JewellENG1101D379/C379

As a child, I was sent to Santo Domingo to stay with my grandmother for a year. First I was at a disadvantage in Santo Domingo because I couldn’t read or write in Spanish. As months passed by, I learned Spanish and ended up losing my English tongue. I went back to New York after a year and I knew no English. My mom was rattled by the Spanish that I spoke so fluently. Once I was enrolled in school in NYC, I was placed in a classroom with kids that only spoke English and one kid that spoke Spanish. She helped translate what was going on most of the time and helped people know what I wanted to say. Later on, I got my English back and I was an average second-grader. As time went on, I started reading more and more books. I always read when I could, even when I was supposed to be doing chores. My mom would complain when she caught me but she appreciated a daughter that read. She always spoke about how much I read when she talked about me and how I never asked her for any help when it came to homework. I was always lost in books and even now I get lost in a good book.
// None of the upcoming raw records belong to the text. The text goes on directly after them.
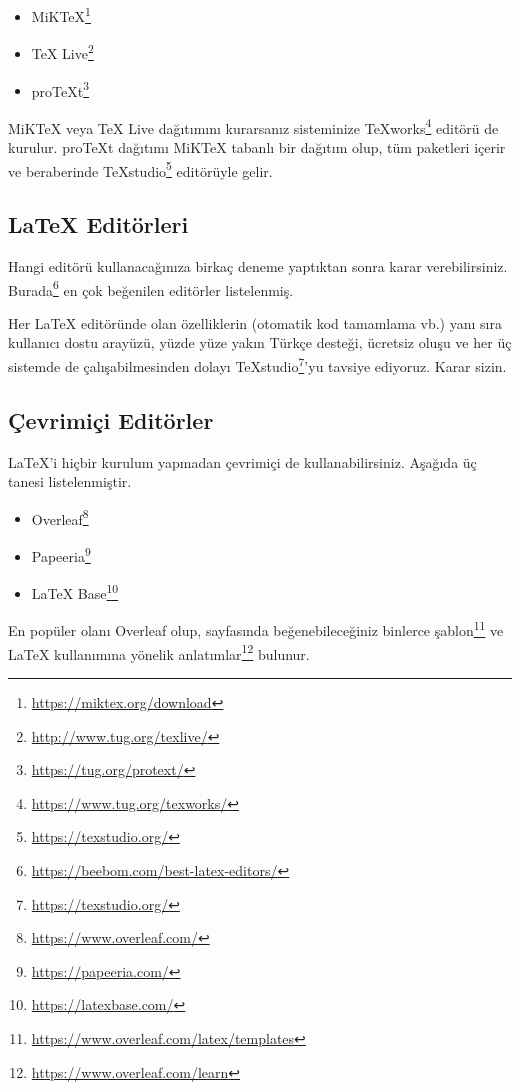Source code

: \documentclass[
  10pt,
]{scrbook}
\providecommand{\tightlist}{%
  \setlength{\itemsep}{0pt}\setlength{\parskip}{0pt}}
\renewcommand{\href}[2]{#2\footnote{\url{#1}}}
\begin{document}
\begin{itemize}
\tightlist
\item
  \href{https://miktex.org/download}{MiKTeX}
\item
  \href{http://www.tug.org/texlive/}{TeX Live}
\item
  \href{https://tug.org/protext/}{proTeXt}
\end{itemize}

MiKTeX veya TeX Live dağıtımını kurarsanız sisteminize
\href{https://www.tug.org/texworks/}{TeXworks} editörü de kurulur. proTeXt dağıtımı MiKTeX tabanlı bir
dağıtım olup, tüm paketleri içerir ve beraberinde
\href{https://texstudio.org/}{TeXstudio} editörüyle gelir.

\hypertarget{latex-edituxf6rleri}{%
\subsection{LaTeX Editörleri}\label{latex-edituxf6rleri}}

Hangi editörü kullanacağınıza birkaç deneme yaptıktan sonra karar
verebilirsiniz. \href{https://beebom.com/best-latex-editors/}{Burada} en çok
beğenilen editörler listelenmiş.

Her LaTeX editöründe olan özelliklerin (otomatik kod tamamlama vb.) yanı
sıra kullanıcı dostu arayüzü, yüzde yüze yakın Türkçe desteği, ücretsiz
oluşu ve her üç sistemde de çalışabilmesinden dolayı
\href{https://texstudio.org/}{TeXstudio}'yu tavsiye ediyoruz. Karar sizin.

\hypertarget{uxe7evrimiuxe7i-edituxf6rler}{%
\subsection{Çevrimiçi Editörler}\label{uxe7evrimiuxe7i-edituxf6rler}}

LaTeX'i hiçbir kurulum yapmadan çevrimiçi de kullanabilirsiniz. Aşağıda
üç tanesi listelenmiştir.

\begin{itemize}
\tightlist
\item
  \href{https://www.overleaf.com/}{Overleaf}
\item
  \href{https://papeeria.com/}{Papeeria}
\item
  \href{https://latexbase.com/}{LaTeX Base}
\end{itemize}

En popüler olanı Overleaf olup, sayfasında beğenebileceğiniz binlerce
\href{https://www.overleaf.com/latex/templates}{şablon} ve LaTeX kullanımına yönelik
\href{https://www.overleaf.com/learn}{anlatımlar} bulunur.
\end{document}
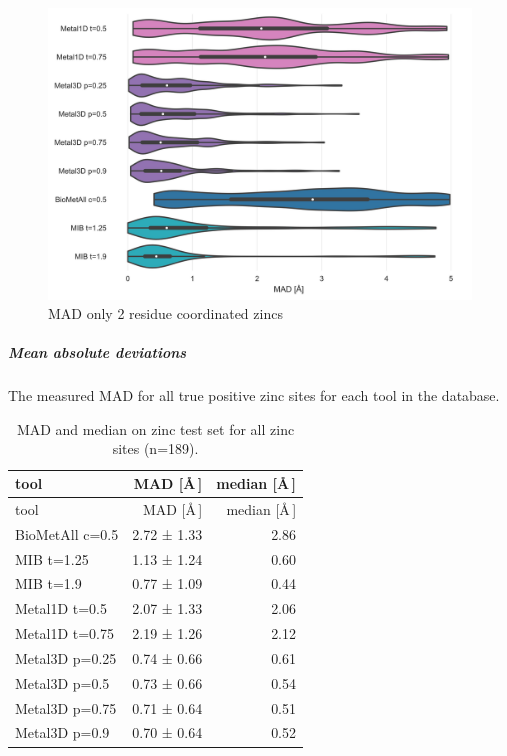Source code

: \documentclass[  ASAPversion,
  ,
  9pt]{elife}
\newenvironment{fignos:tagged-figure}[1][]{
  \let\oldthefigure\thefigure
  \let\oldtheHfigure\theHfigure
  \renewcommand{\thefigure}{#1}
  \renewcommand{\theHfigure}{#1}
}{
  \let\thefigure\oldthefigure
  \let\theHfigure\oldtheHfigure
  \addtocounter{figure}{-1}
}
\newenvironment{tablenos:tagged-table}[1][]{
  \let\oldthetable\thetable
  \let\oldtheHtable\theHtable
  \renewcommand{\thetable}{#1}
  \renewcommand{\theHtable}{#1}
}{
  \let\thetable\oldthetable
  \let\theHtable\oldtheHtable
  \addtocounter{table}{-1}
}
\begin{document}
\begin{fignos:tagged-figure}[S7]

\begin{figure}
\hypertarget{fig:madonlyGoodZnmetal3d}{%
\centering
\includegraphics{images/mad_violin_0.5_2+.jpg}
\caption{MAD only 2 residue coordinated zincs}\label{fig:madonlyGoodZnmetal3d}
}
\end{figure}

\end{fignos:tagged-figure}

\hypertarget{mean-absolute-deviations}{%
\subparagraph{Mean absolute deviations}\label{mean-absolute-deviations}}

The measured MAD for all true positive zinc sites for each tool in the database.

\begin{tablenos:tagged-table}[S3]

\begin{longtable}[]{@{}lrr@{}}
\caption{MAD and median on zinc test set for all zinc sites (n=189). \label{tbl:compmadmediantest}}\tabularnewline
\toprule
tool & MAD {[}\AA\,{]} & median {[}\AA\,{]}\tabularnewline
\midrule
\endfirsthead
\toprule
tool & MAD {[}\AA\,{]} & median {[}\AA\,{]}\tabularnewline
\midrule
\endhead
BioMetAll c=0.5 & 2.72 ± 1.33 & 2.86\tabularnewline
MIB t=1.25 & 1.13 ± 1.24 & 0.60\tabularnewline
MIB t=1.9 & 0.77 ± 1.09 & 0.44\tabularnewline
Metal1D t=0.5 & 2.07 ± 1.33 & 2.06\tabularnewline
Metal1D t=0.75 & 2.19 ± 1.26 & 2.12\tabularnewline
Metal3D p=0.25 & 0.74 ± 0.66 & 0.61\tabularnewline
Metal3D p=0.5 & 0.73 ± 0.66 & 0.54\tabularnewline
Metal3D p=0.75 & 0.71 ± 0.64 & 0.51\tabularnewline
Metal3D p=0.9 & 0.70 ± 0.64 & 0.52\tabularnewline
\bottomrule
\end{longtable}

\end{tablenos:tagged-table}
\end{document}
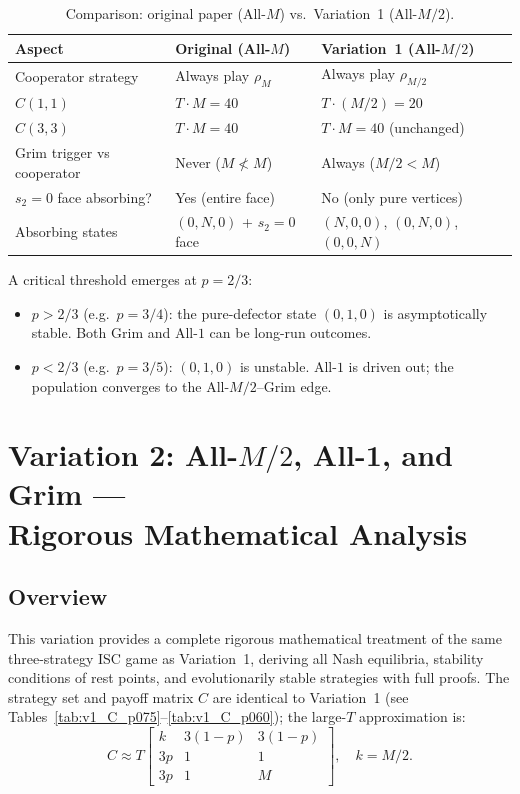\documentclass[12pt,a4paper]{article}
\begin{document}
\begin{table}[H]
\centering
\caption{Comparison: original paper (All-$M$) vs.\ Variation~1 (All-$M/2$).}
\label{tab:v1_differences}
\small
\begin{tabular}{lll}
\toprule
Aspect & Original (All-$M$) & Variation~1 (All-$M/2$) \\
\midrule
Cooperator strategy       & Always play $\rho_M$       & Always play $\rho_{M/2}$ \\
$C(1,1)$                  & $T \cdot M = 40$           & $T \cdot (M/2) = 20$ \\
$C(3,3)$                  & $T \cdot M = 40$           & $T \cdot M = 40$ (unchanged) \\
Grim trigger vs cooperator & Never ($M \not< M$)        & Always ($M/2 < M$) \\
$s_2{=}0$ face absorbing? & Yes (entire face)          & No (only pure vertices) \\
Absorbing states          & $(0,N,0)$ + $s_2{=}0$ face & $(N,0,0)$, $(0,N,0)$, $(0,0,N)$ \\
\bottomrule
\end{tabular}
\end{table}

A critical threshold emerges at $p = 2/3$:
\begin{itemize}
  \item $p > 2/3$ (e.g.\ $p = 3/4$): the pure-defector state $(0,1,0)$ is
        asymptotically stable. Both Grim and All-$1$ can be long-run outcomes.
  \item $p < 2/3$ (e.g.\ $p = 3/5$): $(0,1,0)$ is unstable. All-$1$ is
        driven out; the population converges to the All-$M/2$--Grim edge.
\end{itemize}

\section{Variation 2: All-\texorpdfstring{$M/2$}{M/2}, All-1, and Grim ---\\
Rigorous Mathematical Analysis}
\label{sec:var2}

\subsection{Overview}

This variation provides a complete rigorous mathematical treatment of the same
three-strategy ISC game as Variation~1, deriving all Nash equilibria, stability
conditions of rest points, and evolutionarily stable strategies with full proofs.
The strategy set and payoff matrix $C$ are identical to Variation~1 (see
Tables~\ref{tab:v1_C_p075}--\ref{tab:v1_C_p060}); the large-$T$ approximation
is:
\begin{equation}\label{eq:v2_Capprox}
C \approx T\begin{bmatrix}
k & 3(1-p) & 3(1-p) \\
3p & 1 & 1 \\
3p & 1 & M
\end{bmatrix}, \quad k = M/2.
\end{equation}
\end{document}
Growing up in Harlem opened a new door to English that I didn’t realize was open. I was subconsciously changing the way I spoke around different types of people. I spoke Spanglish around my mom’s family and spoke “proper” English around my dad’s family. Around friends, I spoke the type of English you wouldn’t want to hear a kid speaking, let alone a girl. My tone was aggressive and my English was made up of slang terms. I spoke this English with the people I was comfortable with, and I still do. Around people I meet for the first time and around grown-ups, I speak the gentlest English I could speak and I speak it as proper as I can. Now that I think about how I speak English, I think about how different my English really is in different situations with different people in different places.